#### Exercise:
If a line of the records contains the word "label", list it.

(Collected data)
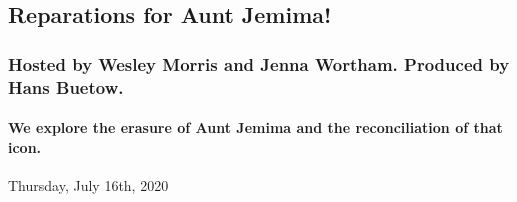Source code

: \hypertarget{reparations-for-aunt-jemima-2}{%
\subsection{Reparations for Aunt
Jemima!}\label{reparations-for-aunt-jemima-2}}

\hypertarget{hosted-by-wesley-morris-and-jenna-wortham-produced-by-hans-buetow-1}{%
\subsubsection{Hosted by Wesley Morris and Jenna Wortham. Produced by
Hans
Buetow.}\label{hosted-by-wesley-morris-and-jenna-wortham-produced-by-hans-buetow-1}}

\hypertarget{we-explore-the-erasure-of-aunt-jemima-and-the-reconciliation-of-that-icon-2}{%
\paragraph{We explore the erasure of Aunt Jemima and the reconciliation
of that
icon.}\label{we-explore-the-erasure-of-aunt-jemima-and-the-reconciliation-of-that-icon-2}}

Thursday, July 16th, 2020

#### Finished task:
Jemima!}\label{reparations-for-aunt-jemima-2}}
Buetow.}\label{hosted-by-wesley-morris-and-jenna-wortham-produced-by-hans-buetow-1}}
icon.}\label{we-explore-the-erasure-of-aunt-jemima-and-the-reconciliation-of-that-icon-2}}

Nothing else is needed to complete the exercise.